■ Problem details ■
Beginning with the line that holds "<p>Set in 1968, The" in the data below, give again every line through the one that holds "<p>Despite the controversy, The", exactly as written.

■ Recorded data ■
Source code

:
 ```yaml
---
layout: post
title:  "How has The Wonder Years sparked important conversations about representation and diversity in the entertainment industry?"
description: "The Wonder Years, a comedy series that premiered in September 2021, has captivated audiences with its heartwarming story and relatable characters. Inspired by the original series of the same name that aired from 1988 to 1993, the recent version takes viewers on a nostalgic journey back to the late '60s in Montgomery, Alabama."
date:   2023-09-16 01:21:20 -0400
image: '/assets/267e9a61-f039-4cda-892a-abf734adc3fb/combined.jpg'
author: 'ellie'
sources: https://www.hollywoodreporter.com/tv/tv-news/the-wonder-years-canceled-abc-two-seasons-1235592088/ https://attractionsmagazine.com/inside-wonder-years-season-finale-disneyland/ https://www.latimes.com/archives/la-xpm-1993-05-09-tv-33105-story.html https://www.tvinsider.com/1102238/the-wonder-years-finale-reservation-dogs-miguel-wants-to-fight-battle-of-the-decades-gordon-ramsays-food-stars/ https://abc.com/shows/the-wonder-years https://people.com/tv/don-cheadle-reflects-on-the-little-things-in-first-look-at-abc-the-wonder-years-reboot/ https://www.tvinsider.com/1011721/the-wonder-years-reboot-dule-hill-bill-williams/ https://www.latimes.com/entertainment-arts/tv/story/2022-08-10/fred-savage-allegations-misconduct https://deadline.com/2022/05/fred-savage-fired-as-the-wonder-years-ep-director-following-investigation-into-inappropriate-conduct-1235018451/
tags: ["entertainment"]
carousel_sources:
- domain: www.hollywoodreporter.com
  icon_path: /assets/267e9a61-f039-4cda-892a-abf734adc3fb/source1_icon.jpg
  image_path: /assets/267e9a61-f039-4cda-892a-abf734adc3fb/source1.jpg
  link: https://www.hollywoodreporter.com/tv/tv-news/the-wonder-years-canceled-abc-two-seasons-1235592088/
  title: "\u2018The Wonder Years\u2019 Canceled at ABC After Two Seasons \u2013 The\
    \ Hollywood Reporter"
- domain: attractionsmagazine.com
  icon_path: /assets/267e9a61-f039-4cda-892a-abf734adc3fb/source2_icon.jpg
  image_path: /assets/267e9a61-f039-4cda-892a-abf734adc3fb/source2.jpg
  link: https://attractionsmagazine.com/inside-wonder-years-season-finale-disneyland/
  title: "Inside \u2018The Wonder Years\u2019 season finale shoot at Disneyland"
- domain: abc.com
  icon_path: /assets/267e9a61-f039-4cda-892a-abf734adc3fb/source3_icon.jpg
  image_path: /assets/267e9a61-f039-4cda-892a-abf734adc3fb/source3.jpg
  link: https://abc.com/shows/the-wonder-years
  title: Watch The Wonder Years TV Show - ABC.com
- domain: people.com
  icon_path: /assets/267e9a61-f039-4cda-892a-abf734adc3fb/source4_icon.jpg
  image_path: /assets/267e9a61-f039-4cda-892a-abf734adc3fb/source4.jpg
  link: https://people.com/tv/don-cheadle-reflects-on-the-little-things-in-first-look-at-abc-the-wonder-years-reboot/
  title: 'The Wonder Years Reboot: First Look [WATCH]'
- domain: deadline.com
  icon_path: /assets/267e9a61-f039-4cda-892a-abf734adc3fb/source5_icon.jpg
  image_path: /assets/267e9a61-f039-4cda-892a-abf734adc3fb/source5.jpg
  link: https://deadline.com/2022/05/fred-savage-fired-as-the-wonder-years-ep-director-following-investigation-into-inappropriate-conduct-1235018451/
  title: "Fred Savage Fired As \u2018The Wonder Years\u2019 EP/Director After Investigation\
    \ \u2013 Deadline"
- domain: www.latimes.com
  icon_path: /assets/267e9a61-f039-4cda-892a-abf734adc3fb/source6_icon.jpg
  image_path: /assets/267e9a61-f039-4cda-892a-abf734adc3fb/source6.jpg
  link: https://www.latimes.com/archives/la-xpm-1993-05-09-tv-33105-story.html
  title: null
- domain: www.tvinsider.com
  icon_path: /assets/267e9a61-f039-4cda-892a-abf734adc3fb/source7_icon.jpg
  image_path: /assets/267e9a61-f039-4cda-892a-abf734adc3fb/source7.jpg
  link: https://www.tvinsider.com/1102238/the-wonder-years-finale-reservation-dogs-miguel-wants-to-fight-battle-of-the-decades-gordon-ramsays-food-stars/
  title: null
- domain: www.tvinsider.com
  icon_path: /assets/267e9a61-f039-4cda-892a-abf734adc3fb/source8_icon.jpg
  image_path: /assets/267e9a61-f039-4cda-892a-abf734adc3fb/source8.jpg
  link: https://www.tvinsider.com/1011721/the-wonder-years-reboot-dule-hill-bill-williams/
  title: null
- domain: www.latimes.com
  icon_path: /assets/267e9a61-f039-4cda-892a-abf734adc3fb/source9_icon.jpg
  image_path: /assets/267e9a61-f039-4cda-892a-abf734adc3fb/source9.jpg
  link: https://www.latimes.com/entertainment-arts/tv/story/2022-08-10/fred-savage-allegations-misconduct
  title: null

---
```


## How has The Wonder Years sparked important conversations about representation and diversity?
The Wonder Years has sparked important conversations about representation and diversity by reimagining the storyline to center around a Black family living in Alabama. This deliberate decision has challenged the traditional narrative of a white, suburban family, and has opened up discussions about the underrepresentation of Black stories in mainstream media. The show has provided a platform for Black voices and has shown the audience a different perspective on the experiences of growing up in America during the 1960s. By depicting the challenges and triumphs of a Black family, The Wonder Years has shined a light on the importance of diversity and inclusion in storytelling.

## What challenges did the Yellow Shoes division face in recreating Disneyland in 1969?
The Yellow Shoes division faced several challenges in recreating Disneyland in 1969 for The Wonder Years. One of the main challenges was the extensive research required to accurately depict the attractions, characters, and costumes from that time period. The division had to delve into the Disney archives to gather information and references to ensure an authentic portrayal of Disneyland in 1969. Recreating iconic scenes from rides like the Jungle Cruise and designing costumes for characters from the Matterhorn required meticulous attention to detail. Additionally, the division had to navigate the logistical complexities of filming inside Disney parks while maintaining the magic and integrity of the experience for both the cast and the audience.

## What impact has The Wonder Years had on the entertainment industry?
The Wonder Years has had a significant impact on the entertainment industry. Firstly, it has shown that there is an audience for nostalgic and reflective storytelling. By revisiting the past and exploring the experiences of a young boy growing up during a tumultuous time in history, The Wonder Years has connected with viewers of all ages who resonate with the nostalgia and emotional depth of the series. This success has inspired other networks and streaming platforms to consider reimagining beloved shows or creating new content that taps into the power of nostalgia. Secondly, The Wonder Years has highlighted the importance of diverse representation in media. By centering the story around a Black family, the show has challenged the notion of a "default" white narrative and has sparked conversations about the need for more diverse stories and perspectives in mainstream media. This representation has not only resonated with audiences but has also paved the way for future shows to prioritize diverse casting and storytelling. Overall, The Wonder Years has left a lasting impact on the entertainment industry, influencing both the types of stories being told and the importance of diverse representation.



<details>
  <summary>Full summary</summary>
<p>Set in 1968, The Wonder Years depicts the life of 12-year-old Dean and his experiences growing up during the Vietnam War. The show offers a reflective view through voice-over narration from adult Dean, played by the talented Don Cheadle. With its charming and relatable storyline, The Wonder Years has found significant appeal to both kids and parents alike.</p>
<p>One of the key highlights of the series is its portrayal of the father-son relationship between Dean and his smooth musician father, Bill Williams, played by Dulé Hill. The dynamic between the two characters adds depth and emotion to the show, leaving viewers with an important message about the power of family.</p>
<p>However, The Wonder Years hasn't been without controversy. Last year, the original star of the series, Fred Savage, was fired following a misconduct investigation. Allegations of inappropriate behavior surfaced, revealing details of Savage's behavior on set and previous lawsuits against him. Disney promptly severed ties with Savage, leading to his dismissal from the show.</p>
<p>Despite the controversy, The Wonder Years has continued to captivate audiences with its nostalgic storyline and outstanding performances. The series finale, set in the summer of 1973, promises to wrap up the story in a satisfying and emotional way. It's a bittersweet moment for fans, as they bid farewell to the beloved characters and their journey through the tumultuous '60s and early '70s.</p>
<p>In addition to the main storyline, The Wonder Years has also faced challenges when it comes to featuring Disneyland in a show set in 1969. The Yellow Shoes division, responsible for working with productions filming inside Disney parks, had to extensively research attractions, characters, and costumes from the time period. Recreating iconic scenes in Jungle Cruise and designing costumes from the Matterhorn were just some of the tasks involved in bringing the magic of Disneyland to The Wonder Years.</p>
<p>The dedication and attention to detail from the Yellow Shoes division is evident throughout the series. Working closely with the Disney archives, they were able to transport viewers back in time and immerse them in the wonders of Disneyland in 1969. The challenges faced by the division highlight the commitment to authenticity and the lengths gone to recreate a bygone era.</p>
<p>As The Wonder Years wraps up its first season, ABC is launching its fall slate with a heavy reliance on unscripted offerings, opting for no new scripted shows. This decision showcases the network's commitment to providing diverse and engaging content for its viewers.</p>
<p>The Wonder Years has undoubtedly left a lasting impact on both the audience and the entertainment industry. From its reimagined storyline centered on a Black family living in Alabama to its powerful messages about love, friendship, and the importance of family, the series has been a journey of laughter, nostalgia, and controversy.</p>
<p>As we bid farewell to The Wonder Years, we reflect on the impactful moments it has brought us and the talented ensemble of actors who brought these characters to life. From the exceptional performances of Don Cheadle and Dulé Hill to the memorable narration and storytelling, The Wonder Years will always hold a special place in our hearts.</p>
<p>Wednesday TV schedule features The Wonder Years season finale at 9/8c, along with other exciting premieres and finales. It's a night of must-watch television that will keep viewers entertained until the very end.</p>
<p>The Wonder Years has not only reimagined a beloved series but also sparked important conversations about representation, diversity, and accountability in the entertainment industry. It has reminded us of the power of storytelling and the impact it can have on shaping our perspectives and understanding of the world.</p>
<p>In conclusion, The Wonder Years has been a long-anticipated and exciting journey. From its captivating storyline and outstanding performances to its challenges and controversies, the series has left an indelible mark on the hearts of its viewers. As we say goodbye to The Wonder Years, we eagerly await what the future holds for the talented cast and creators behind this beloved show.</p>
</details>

■ Answer for this exercise ■
<p>Set in 1968, The Wonder Years depicts the life of 12-year-old Dean and his experiences growing up during the Vietnam War. The show offers a reflective view through voice-over narration from adult Dean, played by the talented Don Cheadle. With its charming and relatable storyline, The Wonder Years has found significant appeal to both kids and parents alike.</p>
<p>One of the key highlights of the series is its portrayal of the father-son relationship between Dean and his smooth musician father, Bill Williams, played by Dulé Hill. The dynamic between the two characters adds depth and emotion to the show, leaving viewers with an important message about the power of family.</p>
<p>However, The Wonder Years hasn't been without controversy. Last year, the original star of the series, Fred Savage, was fired following a misconduct investigation. Allegations of inappropriate behavior surfaced, revealing details of Savage's behavior on set and previous lawsuits against him. Disney promptly severed ties with Savage, leading to his dismissal from the show.</p>
<p>Despite the controversy, The Wonder Years has continued to captivate audiences with its nostalgic storyline and outstanding performances. The series finale, set in the summer of 1973, promises to wrap up the story in a satisfying and emotional way. It's a bittersweet moment for fans, as they bid farewell to the beloved characters and their journey through the tumultuous '60s and early '70s.</p>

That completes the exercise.